*** Opening of Task material ***

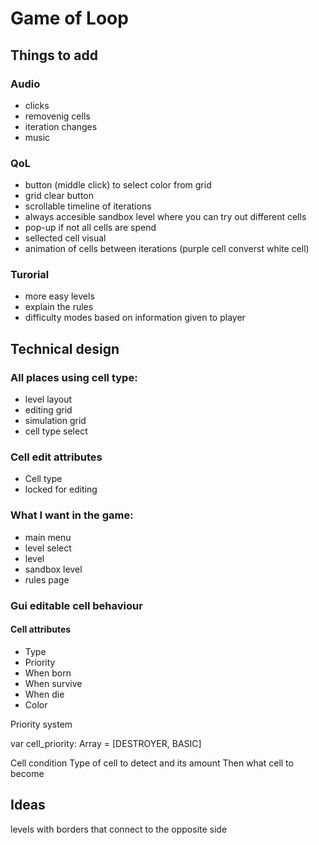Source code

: # Game of Loop

## Things to add

### Audio

- clicks
- removenig cells
- iteration changes
- music

### QoL

- button (middle click) to select color from grid
- grid clear button
- scrollable timeline of iterations
- always accesible sandbox level where you can try out different cells
- pop-up if not all cells are spend
- sellected cell visual
- animation of cells between iterations (purple cell converst white cell)

### Turorial

- more easy levels
- explain the rules
- difficulty modes based on information given to player

## Technical design 

### All places using cell type:
- level layout
- editing grid
- simulation grid
- cell type select


### Cell edit attributes
- Cell type
- locked for editing 


### What I want in the game:

- main menu
- level select
- level
- sandbox level
- rules page


### Gui editable cell behaviour

#### Cell attributes 
- Type 
- Priority
- When born
- When survive
- When die
- Color


Priority system

var cell_priority: Array = [DESTROYER, BASIC]



Cell condition
Type of cell to detect and its amount
Then what cell to become

## Ideas

levels with borders that connect to the opposite side
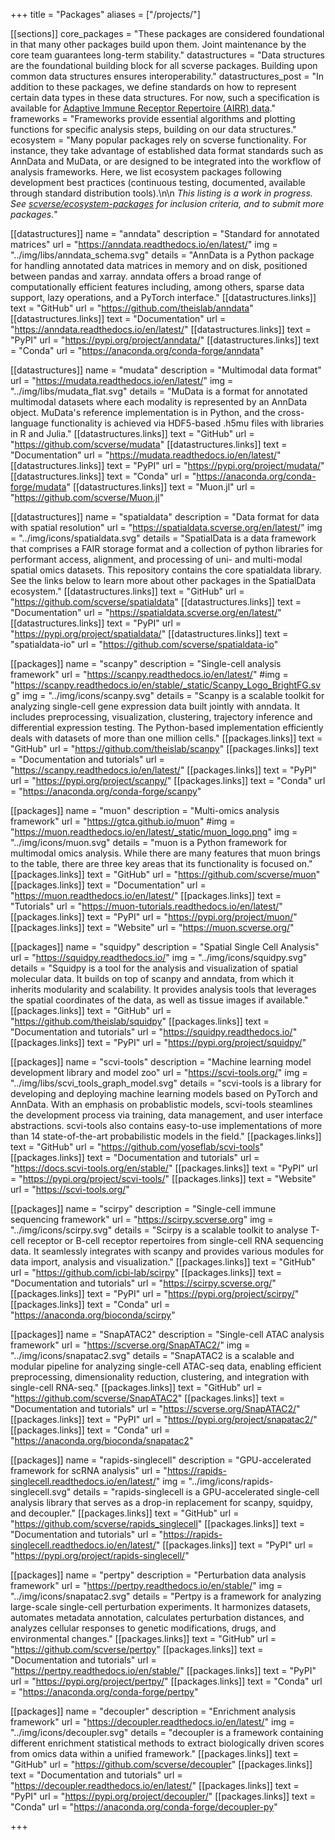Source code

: +++
title = "Packages"
aliases = ["/projects/"]

[[sections]]
	core_packages = "These packages are considered foundational in that many other packages build upon them. Joint maintenance by the core team guarantees long-term stability."
	datastructures = "Data structures are the foundational building block for all scverse packages. Building upon common data structures ensures interoperability."
	datastructures_post = "In addition to these packages, we define standards on how to represent certain data types in these data structures. For now, such a specification is available for [Adaptive Immune Receptor Repertoire (AIRR) data](https://scirpy.scverse.org/en/latest/data-structure.html#storing-airr-rearrangement-data-in-anndata)."
	frameworks = "Frameworks provide essential algorithms and plotting functions for specific analysis steps, building on our data structures."
	ecosystem = "Many popular packages rely on scverse functionality. For instance, they take advantage of established data format standards such as AnnData and MuData, or are designed to be integrated into the workflow of analysis frameworks. Here, we list ecosystem packages following development best practices (continuous testing, documented, available through standard distribution tools).\n\n *This listing is a work in progress. See [scverse/ecosystem-packages](https://github.com/scverse/ecosystem-packages) for inclusion criteria, and to submit more packages.*"

[[datastructures]]
	name = "anndata"
	description = "Standard for annotated matrices"
	url = "https://anndata.readthedocs.io/en/latest/"
	img = "../img/libs/anndata_schema.svg"
	details = "AnnData is a Python package for handling annotated data matrices in memory and on disk, positioned between pandas and xarray. anndata offers a broad range of computationally efficient features including, among others, sparse data support, lazy operations, and a PyTorch interface."
	[[datastructures.links]]
	text = "GitHub"
	url = "https://github.com/theislab/anndata"
	[[datastructures.links]]
	text = "Documentation"
	url = "https://anndata.readthedocs.io/en/latest/"
	[[datastructures.links]]
	text = "PyPI"
	url = "https://pypi.org/project/anndata/"
	[[datastructures.links]]
	text = "Conda"
	url = "https://anaconda.org/conda-forge/anndata"

[[datastructures]]
	name = "mudata"
	description = "Multimodal data format"
	url = "https://mudata.readthedocs.io/en/latest/"
	img = "../img/libs/mudata_flat.svg"
	details = "MuData is a format for annotated multimodal datasets where each modality is represented by an AnnData object. MuData's reference implementation is in Python, and the cross-language functionality is achieved via HDF5-based .h5mu files with libraries in R and Julia."
	[[datastructures.links]]
	text = "GitHub"
	url = "https://github.com/scverse/mudata"
	[[datastructures.links]]
	text = "Documentation"
	url = "https://mudata.readthedocs.io/en/latest/"
	[[datastructures.links]]
	text = "PyPI"
	url = "https://pypi.org/project/mudata/"
	[[datastructures.links]]
	text = "Conda"
	url = "https://anaconda.org/conda-forge/mudata"
	[[datastructures.links]]
	text = "Muon.jl"
	url = "https://github.com/scverse/Muon.jl"

[[datastructures]]
	name = "spatialdata"
	description = "Data format for data with spatial resolution"
	url = "https://spatialdata.scverse.org/en/latest/"
	img = "../img/icons/spatialdata.svg"
	details = "SpatialData is a data framework that comprises a FAIR storage format and a collection of python libraries for performant access, alignment, and processing of uni- and multi-modal spatial omics datasets. This repository contains the core spatialdata library. See the links below to learn more about other packages in the SpatialData ecosystem."
	[[datastructures.links]]
	text = "GitHub"
	url = "https://github.com/scverse/spatialdata"
	[[datastructures.links]]
	text = "Documentation"
	url = "https://spatialdata.scverse.org/en/latest/"
	[[datastructures.links]]
	text = "PyPI"
	url = "https://pypi.org/project/spatialdata/"
	[[datastructures.links]]
	text = "spatialdata-io"
	url = "https://github.com/scverse/spatialdata-io"


[[packages]]
	name = "scanpy"
	description = "Single-cell analysis framework"
	url = "https://scanpy.readthedocs.io/en/latest/"
	#img = "https://scanpy.readthedocs.io/en/stable/_static/Scanpy_Logo_BrightFG.svg"
	img = "../img/icons/scanpy.svg"
	details = "Scanpy is a scalable toolkit for analyzing single-cell gene expression data built jointly with anndata. It includes preprocessing, visualization, clustering, trajectory inference and differential expression testing. The Python-based implementation efficiently deals with datasets of more than one million cells."
	[[packages.links]]
	text = "GitHub"
	url = "https://github.com/theislab/scanpy"
	[[packages.links]]
	text = "Documentation and tutorials"
	url = "https://scanpy.readthedocs.io/en/latest/"
	[[packages.links]]
	text = "PyPI"
	url = "https://pypi.org/project/scanpy/"
	[[packages.links]]
	text = "Conda"
	url = "https://anaconda.org/conda-forge/scanpy"

[[packages]]
	name = "muon"
	description = "Multi-omics analysis framework"
	url = "https://gtca.github.io/muon"
	#img = "https://muon.readthedocs.io/en/latest/_static/muon_logo.png"
	img = "../img/icons/muon.svg"
	details = "muon is a Python framework for multimodal omics analysis. While there are many features that muon brings to the table, there are three key areas that its functionality is focused on."
	[[packages.links]]
	text = "GitHub"
	url = "https://github.com/scverse/muon"
	[[packages.links]]
	text = "Documentation"
	url = "https://muon.readthedocs.io/en/latest/"
	[[packages.links]]
	text = "Tutorials"
	url = "https://muon-tutorials.readthedocs.io/en/latest/"
	[[packages.links]]
	text = "PyPI"
	url = "https://pypi.org/project/muon/"
	[[packages.links]]
	text = "Website"
	url = "https://muon.scverse.org/"


[[packages]]
	name = "squidpy"
	description = "Spatial Single Cell Analysis"
	url = "https://squidpy.readthedocs.io/"
	img = "../img/icons/squidpy.svg"
	details = "Squidpy is a tool for the analysis and visualization of spatial molecular data. It builds on top of scanpy and anndata, from which it inherits modularity and scalability. It provides analysis tools that leverages the spatial coordinates of the data, as well as tissue images if available."
	[[packages.links]]
	text = "GitHub"
	url = "https://github.com/theislab/squidpy"
	[[packages.links]]
	text = "Documentation and tutorials"
	url = "https://squidpy.readthedocs.io/"
	[[packages.links]]
	text = "PyPI"
	url = "https://pypi.org/project/squidpy/"


[[packages]]
	name = "scvi-tools"
	description = "Machine learning model development library and model zoo"
	url = "https://scvi-tools.org/"
	img = "../img/libs/scvi_tools_graph_model.svg"
	details = "scvi-tools is a library for developing and deploying machine learning models based on PyTorch and AnnData. With an emphasis on probablistic models, scvi-tools steamlines the development process via training, data management, and user interface abstractions. scvi-tools also contains easy-to-use implementations of more than 14 state-of-the-art probabilistic models in the field."
	[[packages.links]]
	text = "GitHub"
	url = "https://github.com/yoseflab/scvi-tools"
	[[packages.links]]
	text = "Documentation and tutorials"
	url = "https://docs.scvi-tools.org/en/stable/"
	[[packages.links]]
	text = "PyPI"
	url = "https://pypi.org/project/scvi-tools/"
	[[packages.links]]
	text = "Website"
	url = "https://scvi-tools.org/"

[[packages]]
	name = "scirpy"
	description = "Single-cell immune sequencing framework"
	url = "https://scirpy.scverse.org"
	img = "../img/icons/scirpy.svg"
	details = "Scirpy is a scalable toolkit to analyse T-cell receptor or B-cell receptor repertoires from single-cell RNA sequencing data. It seamlessly integrates with scanpy and provides various modules for data import, analysis and visualization."
	[[packages.links]]
	text = "GitHub"
	url = "https://github.com/icbi-lab/scirpy"
	[[packages.links]]
	text = "Documentation and tutorials"
	url = "https://scirpy.scverse.org/"
	[[packages.links]]
	text = "PyPI"
	url = "https://pypi.org/project/scirpy/"
	[[packages.links]]
	text = "Conda"
	url = "https://anaconda.org/bioconda/scirpy"

[[packages]]
	name = "SnapATAC2"
	description = "Single-cell ATAC analysis framework"
	url = "https://scverse.org/SnapATAC2/"
	img = "../img/icons/snapatac2.svg"
	details = "SnapATAC2 is a scalable and modular pipeline for analyzing single-cell ATAC-seq data, enabling efficient preprocessing, dimensionality reduction, clustering, and integration with single-cell RNA-seq."
	[[packages.links]]
	text = "GitHub"
	url = "https://github.com/scverse/SnapATAC2"
	[[packages.links]]
	text = "Documentation and tutorials"
	url = "https://scverse.org/SnapATAC2/"
	[[packages.links]]
	text = "PyPI"
	url = "https://pypi.org/project/snapatac2/"
	[[packages.links]]
	text = "Conda"
	url = "https://anaconda.org/bioconda/snapatac2"

[[packages]]
	name = "rapids-singlecell"
	description = "GPU-accelerated framework for scRNA analysis"
	url = "https://rapids-singlecell.readthedocs.io/en/latest/"
	img = "../img/icons/rapids-singlecell.svg"
	details = "rapids-singlecell is a GPU-accelerated single-cell analysis library that serves as a drop-in replacement for scanpy, squidpy, and decoupler."
	[[packages.links]]
	text = "GitHub"
	url = "https://github.com/scverse/rapids_singlecell"
	[[packages.links]]
	text = "Documentation and tutorials"
	url = "https://rapids-singlecell.readthedocs.io/en/latest/"
	[[packages.links]]
	text = "PyPI"
	url = "https://pypi.org/project/rapids-singlecell/"

[[packages]]
	name = "pertpy"
	description = "Perturbation data analysis framework"
	url = "https://pertpy.readthedocs.io/en/stable/"
	img = "../img/icons/snapatac2.svg"
	details = "Pertpy is a framework for analyzing large-scale single-cell perturbation experiments. It harmonizes datasets, automates metadata annotation, calculates perturbation distances, and analyzes cellular responses to genetic modifications, drugs, and environmental changes."
	[[packages.links]]
	text = "GitHub"
	url = "https://github.com/scverse/pertpy"
	[[packages.links]]
	text = "Documentation and tutorials"
	url = "https://pertpy.readthedocs.io/en/stable/"
	[[packages.links]]
	text = "PyPI"
	url = "https://pypi.org/project/pertpy/"
	[[packages.links]]
	text = "Conda"
	url = "https://anaconda.org/conda-forge/pertpy"

[[packages]]
	name = "decoupler"
	description = "Enrichment analysis framework"
	url = "https://decoupler.readthedocs.io/en/latest/"
	img = "../img/icons/decoupler.svg"
	details = "decoupler is a framework containing different enrichment statistical methods to extract biologically driven scores from omics data within a unified framework."
	[[packages.links]]
	text = "GitHub"
	url = "https://github.com/scverse/decoupler"
	[[packages.links]]
	text = "Documentation and tutorials"
	url = "https://decoupler.readthedocs.io/en/latest/"
	[[packages.links]]
	text = "PyPI"
	url = "https://pypi.org/project/decoupler/"
	[[packages.links]]
	text = "Conda"
	url = "https://anaconda.org/conda-forge/decoupler-py"

+++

*** Close of Task material ***

**What you are asked to do:**
Among the lines of the preceding listing, tally those that include "accelerated"; reply with the number alone.

**Written answer:**
2